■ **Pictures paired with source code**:

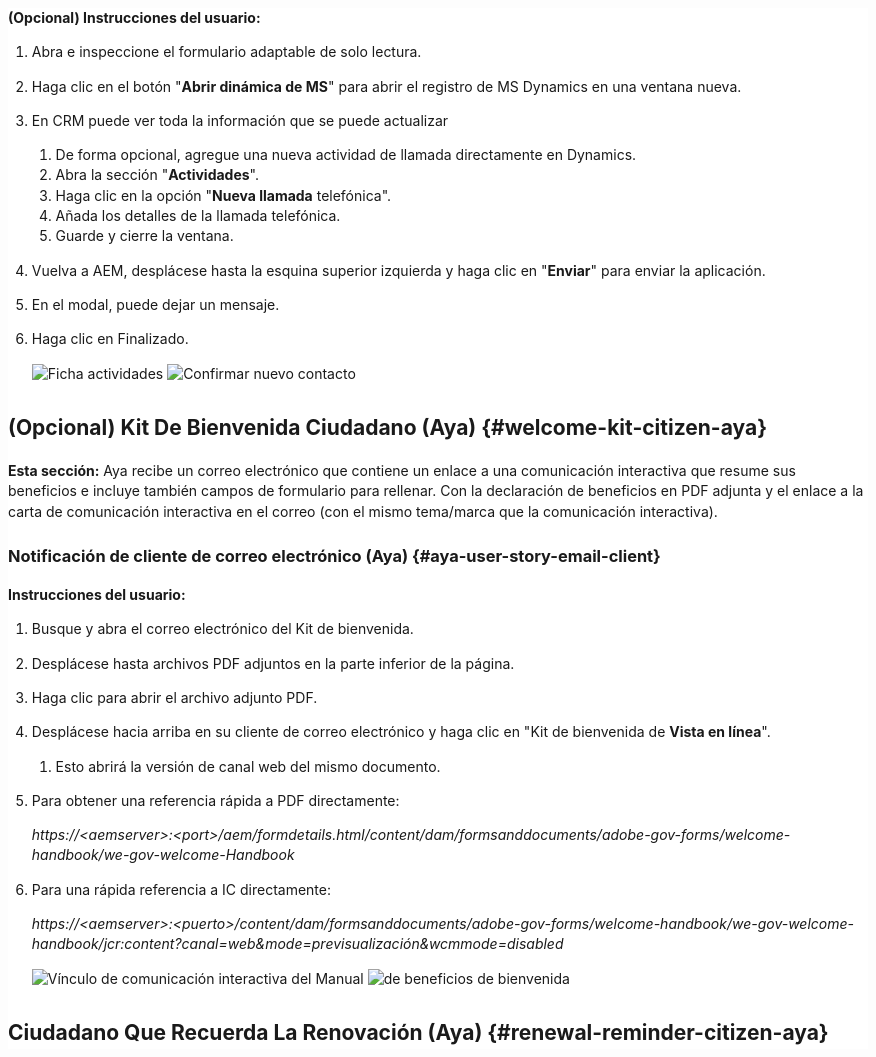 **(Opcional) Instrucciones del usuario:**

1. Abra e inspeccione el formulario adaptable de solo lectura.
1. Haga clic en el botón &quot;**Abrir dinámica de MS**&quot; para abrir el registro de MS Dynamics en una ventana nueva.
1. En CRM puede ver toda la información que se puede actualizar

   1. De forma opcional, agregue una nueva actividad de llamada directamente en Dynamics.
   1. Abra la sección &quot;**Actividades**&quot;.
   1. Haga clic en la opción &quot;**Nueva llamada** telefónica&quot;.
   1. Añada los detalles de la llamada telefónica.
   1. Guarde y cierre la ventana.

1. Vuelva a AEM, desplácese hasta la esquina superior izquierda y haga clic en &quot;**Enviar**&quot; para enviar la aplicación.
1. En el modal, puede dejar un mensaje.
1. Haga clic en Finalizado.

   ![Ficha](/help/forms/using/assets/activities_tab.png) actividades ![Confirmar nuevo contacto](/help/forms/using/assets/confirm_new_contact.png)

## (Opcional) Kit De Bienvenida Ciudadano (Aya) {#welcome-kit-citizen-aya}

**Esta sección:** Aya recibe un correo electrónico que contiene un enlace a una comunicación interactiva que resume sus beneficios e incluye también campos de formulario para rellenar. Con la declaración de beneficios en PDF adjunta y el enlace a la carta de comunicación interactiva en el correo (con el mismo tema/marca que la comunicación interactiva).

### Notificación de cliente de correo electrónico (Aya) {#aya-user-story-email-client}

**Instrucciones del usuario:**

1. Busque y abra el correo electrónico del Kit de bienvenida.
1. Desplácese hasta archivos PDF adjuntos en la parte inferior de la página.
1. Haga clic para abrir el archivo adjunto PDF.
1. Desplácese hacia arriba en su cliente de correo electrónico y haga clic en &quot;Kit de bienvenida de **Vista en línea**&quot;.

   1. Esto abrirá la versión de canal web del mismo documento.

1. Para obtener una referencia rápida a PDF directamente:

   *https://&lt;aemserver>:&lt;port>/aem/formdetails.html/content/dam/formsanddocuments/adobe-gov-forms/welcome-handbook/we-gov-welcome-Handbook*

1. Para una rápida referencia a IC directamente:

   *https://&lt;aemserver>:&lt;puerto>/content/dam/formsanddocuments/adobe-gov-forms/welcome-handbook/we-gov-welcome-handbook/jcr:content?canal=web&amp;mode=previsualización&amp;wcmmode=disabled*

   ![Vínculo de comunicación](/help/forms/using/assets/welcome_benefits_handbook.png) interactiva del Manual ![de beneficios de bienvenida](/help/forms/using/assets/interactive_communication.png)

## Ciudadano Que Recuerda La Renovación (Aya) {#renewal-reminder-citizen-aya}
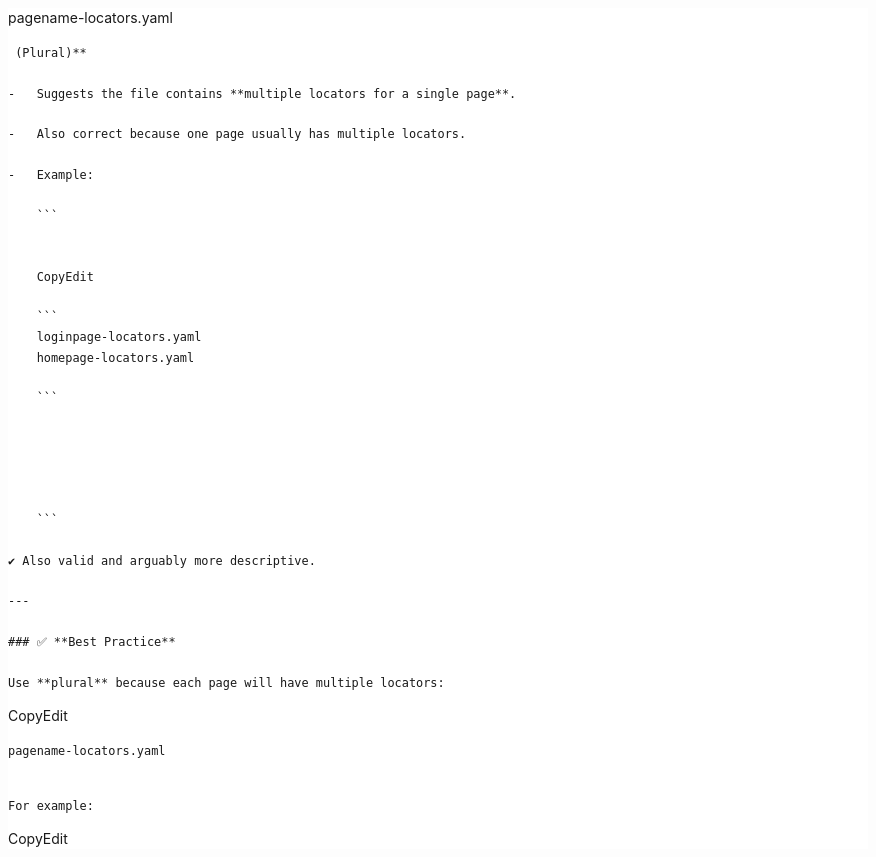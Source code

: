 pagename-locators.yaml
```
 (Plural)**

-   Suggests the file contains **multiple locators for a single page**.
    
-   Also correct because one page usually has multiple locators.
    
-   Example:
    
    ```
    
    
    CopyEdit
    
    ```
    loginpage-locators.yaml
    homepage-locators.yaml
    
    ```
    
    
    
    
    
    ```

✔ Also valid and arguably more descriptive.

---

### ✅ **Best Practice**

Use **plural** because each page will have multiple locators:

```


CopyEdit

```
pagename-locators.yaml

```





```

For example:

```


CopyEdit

■ **How to complete this task**: Wherever a line in the records contains the word "rápida", copy that line.

■ **Answer section**:
1. Para obtener una referencia rápida a PDF directamente:
1. Para una rápida referencia a IC directamente:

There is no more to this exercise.